Я впервые увидел этого человека – наяву – еще студентом. Стало быть, ему было тогда под сорок, но походил он, скорее, на старшекурсника. Ну, хорошо, на аспиранта. Позже я встречался с ним не раз и не два, но мысль о календарном возрасте Олжаса Сулейменова просто не приходила в голову. И вдруг – на тебе. 80 лет. С этого невольного изумления, которое я пытался скрыть неуклюжей иронией, началась беседа.
– Олжас Омарович, как-то вам не идёт статус восьмидесятилетнего…
– Ясно. Лучше 90, да?
– Не знаю. Но! Где шаркающая кавалерийская походка? Где белая мантия с кровавым подбоем? Где хриплый голос? Где вообще хоть какие-то признаки старчества?
– Я статусу предпочитаю статность!
– Понятно. Хорошо. Вопрос: с какого возраста вы помните себя отчётливо?
– Не знаю, сколько лет мне тогда было, но помню падение с велосипеда. Кто-то дал мальчишке прокатиться. И я упал. Это потрясение самого раннего детства. А в шесть лет я уже осознавал себя отчётливо. И вот что помню. Грузовики со свёклой поворачивали в Малой Станице на сахарный завод. И снижали скорость. Зима. Я был самый маленький, лёгкий, меня закидывали в кузов. И я сбрасывал эти корнеплоды на дорогу. Где-то на очередном подъёме скорость совсем падала, и я вываливался на дорогу вместе с последним этим… сладким подарком.
– С сахаром было туго?
– Его просто не было. И мы лакомились этой свёклой. Хлеба полагалось 300 граммов. Иждивенцу. Это больше, чем в Ленинграде. В 6 раз. Но все равно не хватало.

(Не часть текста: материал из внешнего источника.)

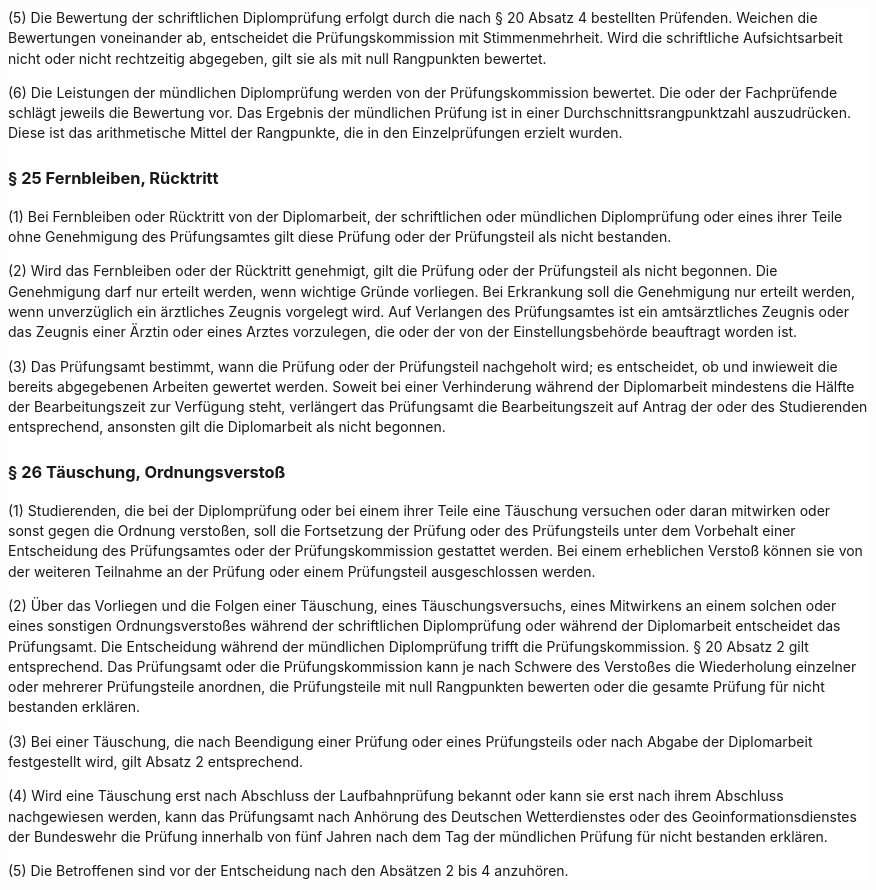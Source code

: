 (5) Die Bewertung der schriftlichen Diplomprüfung erfolgt durch die nach § 20 Absatz 4 bestellten Prüfenden. Weichen die Bewertungen voneinander ab, entscheidet die Prüfungskommission mit Stimmenmehrheit. Wird die schriftliche Aufsichtsarbeit nicht oder nicht rechtzeitig abgegeben, gilt sie als mit null Rangpunkten bewertet.

(6) Die Leistungen der mündlichen Diplomprüfung werden von der Prüfungskommission bewertet. Die oder der Fachprüfende schlägt jeweils die Bewertung vor. Das Ergebnis der mündlichen Prüfung ist in einer Durchschnittsrangpunktzahl auszudrücken. Diese ist das arithmetische Mittel der Rangpunkte, die in den Einzelprüfungen erzielt wurden.


### § 25 Fernbleiben, Rücktritt

(1) Bei Fernbleiben oder Rücktritt von der Diplomarbeit, der schriftlichen oder mündlichen Diplomprüfung oder eines ihrer Teile ohne Genehmigung des Prüfungsamtes gilt diese Prüfung oder der Prüfungsteil als nicht bestanden.

(2) Wird das Fernbleiben oder der Rücktritt genehmigt, gilt die Prüfung oder der Prüfungsteil als nicht begonnen. Die Genehmigung darf nur erteilt werden, wenn wichtige Gründe vorliegen. Bei Erkrankung soll die Genehmigung nur erteilt werden, wenn unverzüglich ein ärztliches Zeugnis vorgelegt wird. Auf Verlangen des Prüfungsamtes ist ein amtsärztliches Zeugnis oder das Zeugnis einer Ärztin oder eines Arztes vorzulegen, die oder der von der Einstellungsbehörde beauftragt worden ist.

(3) Das Prüfungsamt bestimmt, wann die Prüfung oder der Prüfungsteil nachgeholt wird; es entscheidet, ob und inwieweit die bereits abgegebenen Arbeiten gewertet werden. Soweit bei einer Verhinderung während der Diplomarbeit mindestens die Hälfte der Bearbeitungszeit zur Verfügung steht, verlängert das Prüfungsamt die Bearbeitungszeit auf Antrag der oder des Studierenden entsprechend, ansonsten gilt die Diplomarbeit als nicht begonnen.


### § 26 Täuschung, Ordnungsverstoß

(1) Studierenden, die bei der Diplomprüfung oder bei einem ihrer Teile eine Täuschung versuchen oder daran mitwirken oder sonst gegen die Ordnung verstoßen, soll die Fortsetzung der Prüfung oder des Prüfungsteils unter dem Vorbehalt einer Entscheidung des Prüfungsamtes oder der Prüfungskommission gestattet werden. Bei einem erheblichen Verstoß können sie von der weiteren Teilnahme an der Prüfung oder einem Prüfungsteil ausgeschlossen werden.

(2) Über das Vorliegen und die Folgen einer Täuschung, eines Täuschungsversuchs, eines Mitwirkens an einem solchen oder eines sonstigen Ordnungsverstoßes während der schriftlichen Diplomprüfung oder während der Diplomarbeit entscheidet das Prüfungsamt. Die Entscheidung während der mündlichen Diplomprüfung trifft die Prüfungskommission. § 20 Absatz 2 gilt entsprechend. Das Prüfungsamt oder die Prüfungskommission kann je nach Schwere des Verstoßes die Wiederholung einzelner oder mehrerer Prüfungsteile anordnen, die Prüfungsteile mit null Rangpunkten bewerten oder die gesamte Prüfung für nicht bestanden erklären.

(3) Bei einer Täuschung, die nach Beendigung einer Prüfung oder eines Prüfungsteils oder nach Abgabe der Diplomarbeit festgestellt wird, gilt Absatz 2 entsprechend.

(4) Wird eine Täuschung erst nach Abschluss der Laufbahnprüfung bekannt oder kann sie erst nach ihrem Abschluss nachgewiesen werden, kann das Prüfungsamt nach Anhörung des Deutschen Wetterdienstes oder des Geoinformationsdienstes der Bundeswehr die Prüfung innerhalb von fünf Jahren nach dem Tag der mündlichen Prüfung für nicht bestanden erklären.

(5) Die Betroffenen sind vor der Entscheidung nach den Absätzen 2 bis 4 anzuhören.
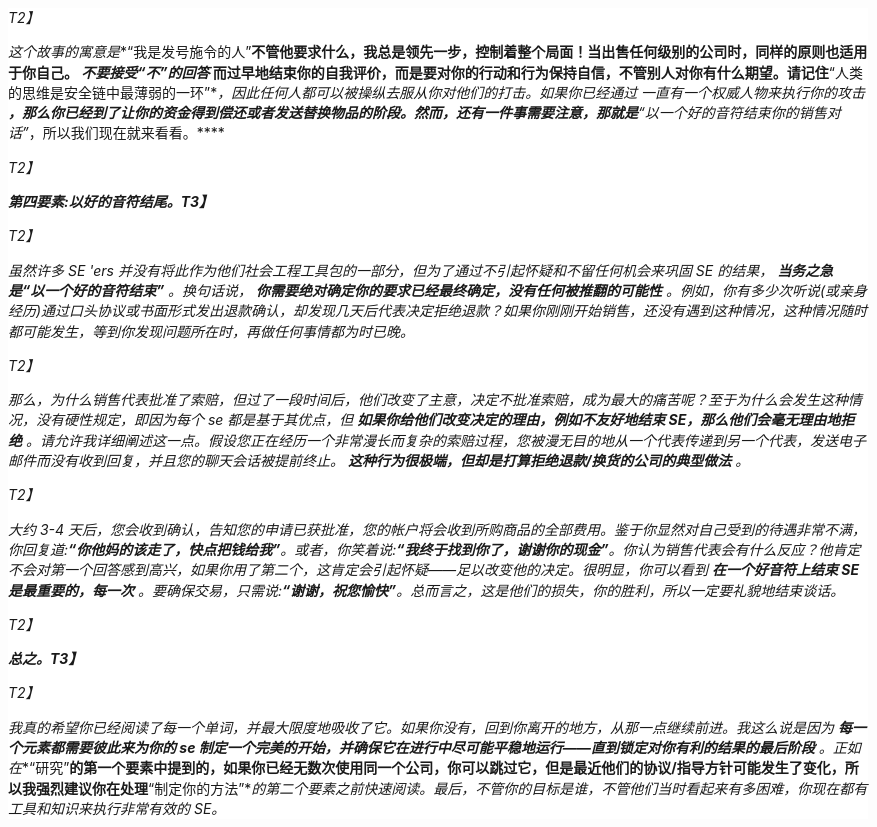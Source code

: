 *T2】*

*这个故事的寓意是**“我是发号施令的人”**不管他要求什么，我总是领先一步，控制着整个局面！当出售任何级别的公司时，同样的原则也适用于你自己。 ***不要接受“不”的回答*** 而过早地结束你的自我评价，而是要对你的行动和行为保持自信，不管别人对你有什么期望。请记住**“人类的思维是安全链中最薄弱的一环”**，因此任何人都可以被操纵去服从你对他们的打击。如果你已经通过 一直有一个权威人物来执行你的攻击 ***，那么你已经到了让你的资金得到偿还或者发送替换物品的阶段。然而，还有一件事需要注意，那就是**“以一个好的音符结束你的销售对话”**，所以我们现在就来看看。****

 *T2】*

***第四要素:以好的音符结尾。T3】***

 *T2】*

*虽然许多 SE 'ers 并没有将此作为他们社会工程工具包的一部分，但为了通过不引起怀疑和不留任何机会来巩固 SE 的结果， ***当务之急是“以一个好的音符结束”*** 。换句话说， ***你需要绝对确定你的要求已经最终确定，没有任何被推翻的可能性*** 。例如，你有多少次听说(或亲身经历)通过口头协议或书面形式发出退款确认，却发现几天后代表决定拒绝退款？如果你刚刚开始销售，还没有遇到这种情况，这种情况随时都可能发生，等到你发现问题所在时，再做任何事情都为时已晚。*

 *T2】*

*那么，为什么销售代表批准了索赔，但过了一段时间后，他们改变了主意，决定不批准索赔，成为最大的痛苦呢？至于为什么会发生这种情况，没有硬性规定，即因为每个 se 都是基于其优点，但 ***如果你给他们改变决定的理由，例如不友好地结束 SE，那么他们会毫无理由地拒绝*** 。请允许我详细阐述这一点。假设您正在经历一个非常漫长而复杂的索赔过程，您被漫无目的地从一个代表传递到另一个代表，发送电子邮件而没有收到回复，并且您的聊天会话被提前终止。 ***这种行为很极端，但却是打算拒绝退款/换货的公司的典型做法*** 。*

 *T2】*

*大约 3-4 天后，您会收到确认，告知您的申请已获批准，您的帐户将会收到所购商品的全部费用。鉴于你显然对自己受到的待遇非常不满，你回复道:**“你他妈的该走了，快点把钱给我”**。或者，你笑着说:**“我终于找到你了，谢谢你的现金”**。你认为销售代表会有什么反应？他肯定不会对第一个回答感到高兴，如果你用了第二个，这肯定会引起怀疑——足以改变他的决定。很明显，你可以看到 ***在一个好音符上结束 SE 是最重要的，每一次*** 。要确保交易，只需说:**“谢谢，祝您愉快”**。总而言之，这是他们的损失，你的胜利，所以一定要礼貌地结束谈话。*

 *T2】*

***总之。T3】***

 *T2】*

*我真的希望你已经阅读了每一个单词，并最大限度地吸收了它。如果你没有，回到你离开的地方，从那一点继续前进。我这么说是因为 ***每一个元素都需要彼此来为你的 se 制定一个完美的开始，并确保它在进行中尽可能平稳地运行——直到锁定对你有利的结果的最后阶段*** 。正如在**“研究”**的第一个要素中提到的，如果你已经无数次使用同一个公司，你可以跳过它，但是最近他们的协议/指导方针可能发生了变化，所以我强烈建议你在处理**“制定你的方法”**的第二个要素之前快速阅读。最后，不管你的目标是谁，不管他们当时看起来有多困难，你现在都有工具和知识来执行非常有效的 SE。*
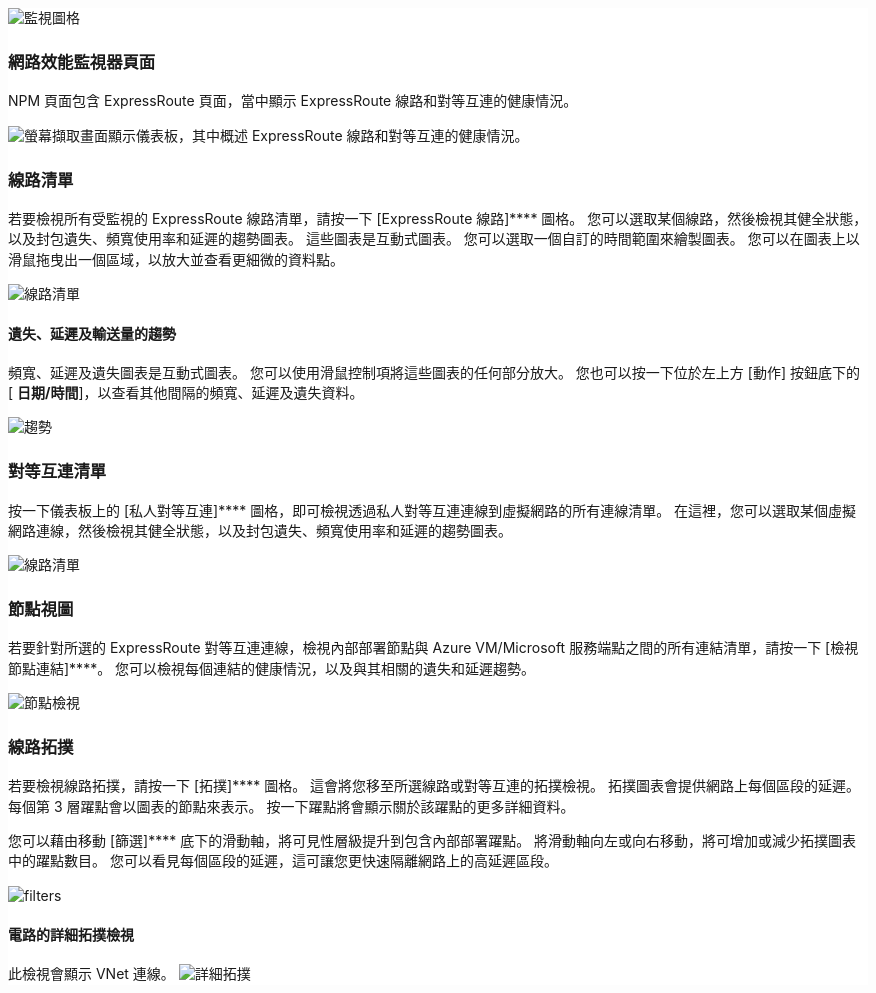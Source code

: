 ![監視圖格](./media/how-to-npm/15.png)

### <a name="network-performance-monitor-page"></a><a name="dashboard"></a>網路效能監視器頁面

NPM 頁面包含 ExpressRoute 頁面，當中顯示 ExpressRoute 線路和對等互連的健康情況。

![螢幕擷取畫面顯示儀表板，其中概述 ExpressRoute 線路和對等互連的健康情況。](./media/how-to-npm/dashboard.png)

### <a name="list-of-circuits"></a><a name="circuits"></a>線路清單

若要檢視所有受監視的 ExpressRoute 線路清單，請按一下 [ExpressRoute 線路]**** 圖格。 您可以選取某個線路，然後檢視其健全狀態，以及封包遺失、頻寬使用率和延遲的趨勢圖表。 這些圖表是互動式圖表。 您可以選取一個自訂的時間範圍來繪製圖表。 您可以在圖表上以滑鼠拖曳出一個區域，以放大並查看更細微的資料點。

![線路清單](./media/how-to-npm/circuits.png)

#### <a name="trend-of-loss-latency-and-throughput"></a><a name="trend"></a>遺失、延遲及輸送量的趨勢

頻寬、延遲及遺失圖表是互動式圖表。 您可以使用滑鼠控制項將這些圖表的任何部分放大。 您也可以按一下位於左上方 [動作] 按鈕底下的 [ **日期/時間**]，以查看其他間隔的頻寬、延遲及遺失資料。

![趨勢](./media/how-to-npm/16.png)

### <a name="peerings-list"></a><a name="peerings"></a>對等互連清單

按一下儀表板上的 [私人對等互連]**** 圖格，即可檢視透過私人對等互連連線到虛擬網路的所有連線清單。 在這裡，您可以選取某個虛擬網路連線，然後檢視其健全狀態，以及封包遺失、頻寬使用率和延遲的趨勢圖表。

![線路清單](./media/how-to-npm/peerings.png)

### <a name="nodes-view"></a><a name="nodes"></a>節點視圖

若要針對所選的 ExpressRoute 對等互連連線，檢視內部部署節點與 Azure VM/Microsoft 服務端點之間的所有連結清單，請按一下 [檢視節點連結]****。 您可以檢視每個連結的健康情況，以及與其相關的遺失和延遲趨勢。

![節點檢視](./media/how-to-npm/nodes.png)

### <a name="circuit-topology"></a><a name="topology"></a>線路拓撲

若要檢視線路拓撲，請按一下 [拓撲]**** 圖格。 這會將您移至所選線路或對等互連的拓撲檢視。 拓撲圖表會提供網路上每個區段的延遲。 每個第 3 層躍點會以圖表的節點來表示。 按一下躍點將會顯示關於該躍點的更多詳細資料。

您可以藉由移動 [篩選]**** 底下的滑動軸，將可見性層級提升到包含內部部署躍點。 將滑動軸向左或向右移動，將可增加或減少拓撲圖表中的躍點數目。 您可以看見每個區段的延遲，這可讓您更快速隔離網路上的高延遲區段。

![filters](./media/how-to-npm/topology.png)

#### <a name="detailed-topology-view-of-a-circuit"></a>電路的詳細拓撲檢視

此檢視會顯示 VNet 連線。
![詳細拓撲](./media/how-to-npm/17.png)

– Годы вашего детства совпали с войной. Какое место в ряду неизбежных лишений и трудностей тех лет занимало сознание того, что рядом нет отца?
– Тогда вокруг не было отцов вообще ни у кого. Кто-то расстрелян, кто-то посажен, остальные защищали родину. Поэтому вот это понятие, “безотцовщина”, еще не укрепилось в сознании. Да, мой отец, к сожалению, ушел очень рано. Но я успел родиться к тому времени. И он дождался моего появления на свет. Его уже вызвали в Ташкент, в штаб Туркестанского военного округа, но он как-то отпросился, ему разрешили. Он увидел меня и уехал – навсегда. Но на несколько дней я ему, можно сказать, продлил свободу и жизнь. Вот. А я жил на руках деда и бабушки. Бабушка Злиха. Ну и был дядя, который больше на моего старшего брата походил. Дядя Турсын. Вот он как раз меня и подкидывал в грузовик этот. Ему было 16 лет. Он вполне был боевой парень. Руководил местной шпаной на улице Крепостной.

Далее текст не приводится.